Montag, 7. Februar 2011
Nachtgestalten
Immer mal wieder verschlägt es OSKAR in dieses Bistro, das so nett praktisch gleich bei ihm um die Ecke an einer Ecke verkehrsgünstig gelegen, aber nicht vom Verkehr umtost eine Oase der Entspannung und gemütlicher Abende ist. Vorzugsweise von Publikum frequentiert, das sich aus leicht angegrauten Studienrätinnen und Studienräten, übriggebliebenen Berufsachtundsechzigern sowie sich selbst irgendwie auch ein Stück weit alternativ bezeichnenden Menschen zusammensetzt. Die Karte ist gut, die Preise akzeptabel, das Personal freundlich die Atmosphäre entspannt. Ein idealer Ort also, um dort gelegentlich und insbesondere mit solchen Menschen aufzuschlagen, mit denen man einen gemütlichen Abend verbringen will.

So war denn auch OSKAR gestern einmal mehr im Wahl-Lokal, und gemeinsam mit seinem Gast diskutierte und philosophierte er, was das Zeug hielt. Angeregt. Die Lautstärke im französisch anmutenden Bistro war enorm, denn offenbar auch alle anderen Gäste, die im Übrigen einander fast auf dem Schoß sitzen, so eng stehen die Tische nebeneinander, führten intensivste Gespräche und berieten wahlweise, ob überhaupt und so ja, wie denn dann wohl am besten die Welt zu retten sei oder man besprach die Weltrevolution.
Irgendwann, der Fisch war gegessen, der Grauburgunder getrunken und auch das Dessert war längst verzehrt, fiel OSKAR und seinem Begleiter auf, dass sie nunmehr die einzigen Gäste waren. Übriggebliebene. Der Entschluss, sich auf den Weg und dann das Bett zu machen, war bald gefasst. Während der Besucher M. sich noch einmal schnell in Richtung 00 davonmachte, blieb OSKAR sinnierend zurück, dabei eine Gestalt ins Auge nehmend, die just ihren Fuß über die Schwelle und ins Lokal setzte. Ein großer, hagerer Mann, der von einem gewaltigen Mantel umflattert wurde. Sein Kopf umwölbt von einer grauen Mähne, deren Haare in alle Richtungen zu fliehen bestrebt waren, sein Augen umrundet von einer poppigen Brille, die an Ilona Christen erinnern ließ. OSKAR sah zwar, dass er sprach, doch er hörte nicht auf die Worte oder gar die Bedeutung.

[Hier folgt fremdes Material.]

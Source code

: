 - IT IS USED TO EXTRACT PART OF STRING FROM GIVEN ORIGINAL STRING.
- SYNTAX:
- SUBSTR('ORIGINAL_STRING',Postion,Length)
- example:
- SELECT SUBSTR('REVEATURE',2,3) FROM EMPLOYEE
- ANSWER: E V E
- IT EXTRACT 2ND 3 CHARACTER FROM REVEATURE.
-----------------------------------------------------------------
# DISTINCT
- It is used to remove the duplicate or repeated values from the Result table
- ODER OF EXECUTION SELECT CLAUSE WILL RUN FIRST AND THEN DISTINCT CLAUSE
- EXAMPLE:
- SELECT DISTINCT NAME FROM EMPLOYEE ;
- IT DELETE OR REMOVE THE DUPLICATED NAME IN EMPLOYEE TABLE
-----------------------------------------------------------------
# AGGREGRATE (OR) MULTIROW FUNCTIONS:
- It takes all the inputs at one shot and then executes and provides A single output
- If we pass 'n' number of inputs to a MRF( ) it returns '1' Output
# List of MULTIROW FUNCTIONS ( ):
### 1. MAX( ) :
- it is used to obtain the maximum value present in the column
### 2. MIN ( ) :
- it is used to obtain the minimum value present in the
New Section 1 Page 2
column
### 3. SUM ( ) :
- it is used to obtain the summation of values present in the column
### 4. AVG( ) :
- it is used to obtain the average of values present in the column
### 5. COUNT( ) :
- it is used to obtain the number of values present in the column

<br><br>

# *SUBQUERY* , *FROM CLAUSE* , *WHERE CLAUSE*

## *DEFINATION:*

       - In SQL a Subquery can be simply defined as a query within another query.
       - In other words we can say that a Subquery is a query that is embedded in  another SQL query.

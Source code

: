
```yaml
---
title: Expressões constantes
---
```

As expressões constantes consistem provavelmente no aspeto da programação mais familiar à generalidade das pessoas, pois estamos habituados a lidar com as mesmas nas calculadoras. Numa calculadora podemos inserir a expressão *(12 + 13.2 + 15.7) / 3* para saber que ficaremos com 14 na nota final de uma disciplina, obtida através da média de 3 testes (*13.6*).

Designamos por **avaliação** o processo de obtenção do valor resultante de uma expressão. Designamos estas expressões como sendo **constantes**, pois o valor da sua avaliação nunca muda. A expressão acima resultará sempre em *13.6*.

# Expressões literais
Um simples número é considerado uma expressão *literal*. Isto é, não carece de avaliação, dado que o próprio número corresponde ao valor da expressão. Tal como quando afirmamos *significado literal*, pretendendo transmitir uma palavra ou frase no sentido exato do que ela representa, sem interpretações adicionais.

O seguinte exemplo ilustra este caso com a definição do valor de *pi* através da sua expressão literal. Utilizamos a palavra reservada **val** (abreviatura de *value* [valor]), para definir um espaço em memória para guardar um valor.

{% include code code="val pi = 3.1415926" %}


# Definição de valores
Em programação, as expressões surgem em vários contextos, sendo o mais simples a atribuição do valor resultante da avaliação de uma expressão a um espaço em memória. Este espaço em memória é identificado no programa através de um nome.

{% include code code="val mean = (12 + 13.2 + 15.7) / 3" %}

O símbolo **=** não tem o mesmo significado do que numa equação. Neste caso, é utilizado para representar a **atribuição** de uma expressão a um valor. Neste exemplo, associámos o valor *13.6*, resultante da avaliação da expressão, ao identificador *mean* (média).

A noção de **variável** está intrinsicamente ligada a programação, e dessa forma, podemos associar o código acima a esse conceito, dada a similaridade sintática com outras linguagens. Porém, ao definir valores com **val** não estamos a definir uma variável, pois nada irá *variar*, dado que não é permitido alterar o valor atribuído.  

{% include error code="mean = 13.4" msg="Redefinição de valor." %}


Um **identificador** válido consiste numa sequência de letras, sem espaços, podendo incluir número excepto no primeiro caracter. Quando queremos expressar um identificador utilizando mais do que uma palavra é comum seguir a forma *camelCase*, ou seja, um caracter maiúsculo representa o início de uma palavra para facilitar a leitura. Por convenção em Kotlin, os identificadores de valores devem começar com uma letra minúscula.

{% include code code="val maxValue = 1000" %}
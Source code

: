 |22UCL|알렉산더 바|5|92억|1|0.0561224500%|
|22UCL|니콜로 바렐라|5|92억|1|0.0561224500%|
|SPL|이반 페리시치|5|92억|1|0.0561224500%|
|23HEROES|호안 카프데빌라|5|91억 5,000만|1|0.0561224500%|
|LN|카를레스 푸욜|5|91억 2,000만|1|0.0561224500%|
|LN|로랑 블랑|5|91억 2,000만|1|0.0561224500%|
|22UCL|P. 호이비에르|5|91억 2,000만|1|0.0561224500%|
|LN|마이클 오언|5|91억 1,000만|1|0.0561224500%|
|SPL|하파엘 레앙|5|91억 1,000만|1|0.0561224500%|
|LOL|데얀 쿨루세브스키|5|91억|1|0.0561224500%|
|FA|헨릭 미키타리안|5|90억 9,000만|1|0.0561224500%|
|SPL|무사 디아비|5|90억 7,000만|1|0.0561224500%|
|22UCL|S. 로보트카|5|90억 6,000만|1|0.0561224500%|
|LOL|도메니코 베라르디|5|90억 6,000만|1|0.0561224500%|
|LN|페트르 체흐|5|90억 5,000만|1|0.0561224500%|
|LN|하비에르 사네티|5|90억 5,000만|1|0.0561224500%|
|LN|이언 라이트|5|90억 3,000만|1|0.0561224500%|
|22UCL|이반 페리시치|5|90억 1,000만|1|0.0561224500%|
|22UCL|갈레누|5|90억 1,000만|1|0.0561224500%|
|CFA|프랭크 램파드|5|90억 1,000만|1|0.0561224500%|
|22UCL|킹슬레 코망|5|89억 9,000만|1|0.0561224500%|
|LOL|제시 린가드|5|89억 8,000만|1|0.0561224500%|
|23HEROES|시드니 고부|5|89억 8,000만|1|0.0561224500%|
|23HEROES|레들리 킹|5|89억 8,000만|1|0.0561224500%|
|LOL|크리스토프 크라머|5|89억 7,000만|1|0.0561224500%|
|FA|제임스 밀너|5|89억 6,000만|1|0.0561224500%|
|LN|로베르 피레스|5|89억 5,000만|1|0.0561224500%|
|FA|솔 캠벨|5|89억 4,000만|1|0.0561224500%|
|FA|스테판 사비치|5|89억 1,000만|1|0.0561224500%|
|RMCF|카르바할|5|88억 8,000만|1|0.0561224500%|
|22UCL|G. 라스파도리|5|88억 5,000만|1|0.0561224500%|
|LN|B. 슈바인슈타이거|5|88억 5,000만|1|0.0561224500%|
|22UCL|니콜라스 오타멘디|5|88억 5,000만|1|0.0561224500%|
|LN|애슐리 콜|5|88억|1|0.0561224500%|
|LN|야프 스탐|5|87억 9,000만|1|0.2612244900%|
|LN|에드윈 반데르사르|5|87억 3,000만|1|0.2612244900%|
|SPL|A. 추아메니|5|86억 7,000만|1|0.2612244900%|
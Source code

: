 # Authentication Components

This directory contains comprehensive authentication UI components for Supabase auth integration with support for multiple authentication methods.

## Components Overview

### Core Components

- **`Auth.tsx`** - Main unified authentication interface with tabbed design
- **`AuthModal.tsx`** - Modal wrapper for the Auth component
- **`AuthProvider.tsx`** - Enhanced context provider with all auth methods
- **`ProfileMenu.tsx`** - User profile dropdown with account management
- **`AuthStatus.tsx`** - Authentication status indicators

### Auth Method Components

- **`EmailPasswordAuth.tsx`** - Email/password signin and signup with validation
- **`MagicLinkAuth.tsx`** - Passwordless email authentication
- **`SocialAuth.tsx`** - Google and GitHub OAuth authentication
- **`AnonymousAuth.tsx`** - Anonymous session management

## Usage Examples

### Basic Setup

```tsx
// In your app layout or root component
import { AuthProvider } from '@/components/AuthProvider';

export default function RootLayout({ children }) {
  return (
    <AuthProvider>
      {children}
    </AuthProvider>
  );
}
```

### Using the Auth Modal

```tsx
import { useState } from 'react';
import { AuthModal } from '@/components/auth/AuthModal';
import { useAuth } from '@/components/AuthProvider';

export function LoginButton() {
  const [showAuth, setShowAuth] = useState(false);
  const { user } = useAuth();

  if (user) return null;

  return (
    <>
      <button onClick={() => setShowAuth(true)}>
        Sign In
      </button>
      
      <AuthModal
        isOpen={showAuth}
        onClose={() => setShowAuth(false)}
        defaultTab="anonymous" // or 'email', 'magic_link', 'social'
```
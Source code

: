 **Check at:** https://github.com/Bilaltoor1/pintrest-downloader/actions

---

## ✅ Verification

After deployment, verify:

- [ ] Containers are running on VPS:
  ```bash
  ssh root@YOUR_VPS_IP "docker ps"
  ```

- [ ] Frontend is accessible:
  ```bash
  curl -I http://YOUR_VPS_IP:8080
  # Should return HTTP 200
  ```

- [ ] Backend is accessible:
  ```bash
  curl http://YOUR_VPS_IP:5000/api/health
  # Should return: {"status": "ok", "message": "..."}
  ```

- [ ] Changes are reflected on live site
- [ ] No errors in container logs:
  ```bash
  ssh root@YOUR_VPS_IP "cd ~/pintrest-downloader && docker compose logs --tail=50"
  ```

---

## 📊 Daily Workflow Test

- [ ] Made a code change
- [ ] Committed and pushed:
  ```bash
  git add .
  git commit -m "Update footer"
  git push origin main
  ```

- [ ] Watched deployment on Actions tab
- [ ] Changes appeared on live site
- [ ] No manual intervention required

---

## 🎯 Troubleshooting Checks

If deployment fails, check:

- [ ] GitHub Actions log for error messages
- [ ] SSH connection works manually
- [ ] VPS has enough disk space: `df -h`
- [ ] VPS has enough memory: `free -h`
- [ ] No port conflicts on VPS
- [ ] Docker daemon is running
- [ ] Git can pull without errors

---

Aus seinem Sinnen wurde OSKAR erst gerissen, als er merkte, dass sich ihrer beide Augen offenbar getroffen hatten und dies der Fremde zum Anlass zu nehmen schien, geradeweg mit langen Schritten das kurze Lokal zu durchmessen, abrupt stehenzubleiben, sich einen Stuhl zu greifen und sich Aug' in Aug' OSKAR gegenüber zu setzen: " [...] letzten Endes ist es das, was zählt." Mehr hörte OSKAR nicht, doch diese Worte fanden Eingang in sein Hirn. Wohl einen Moment zu lange verharrten seine Augen auf der Nachtgestalt, denn als sie sich abwandten und OSKAR zwar bei sich denkend, was jenen wohl umtreibe, dann aber doch bald wieder seine Gedanken auf das lange dem Fremden vorausgegangene Gespräch lenkte, unterbrach dieser ihn jäh. Mit bestimmendem Tonfall, eine Mischung aus Empörung und Verletztheit richtete er seine Rede an OSKAR: "Warum haben Sie nicht reagiert? Ich habe gesprochen. Sie hätten geschockt sein können. Verärgert. Sie hätten mich auf Werder Bremen ansprechen können. Es ist Abend. Es ist Evolution!" OSKAR wurde klar, dass er kein Interesse an längeren Gesprächen mit diesem Menschen hatte. Nicht jetzt, aber wohl auch sonst nicht. Er antwortete knapp, dass er sich nicht verpflichtet sieht, auf alles, was um ihn ist, verbal zu reagieren, alles zu kommentieren. Es sei schon genug Rede. Und da er nicht gesprochen habe, möge der Fremde dies als Reaktion genug ansehen. - Nach einem kurzen Moment des Stutzens stand jener auf, rückte den Stuhl an seinen ursprünglichen Platz, schritt zu einem - offenbar - Stammplatz und versenkte sich in die nitgebrachte Zeitung. Die Bedienung lächelte, der Küchenjunge feixte.

Sein Gast und er verließen unmittelbar, nicht deswegen, sondern weil es Zeit für sie war, das Bistro. OSKAR sollte häufiger des Abends sich den anderen Menschen zuwenden. Es gibt viel zu erleben.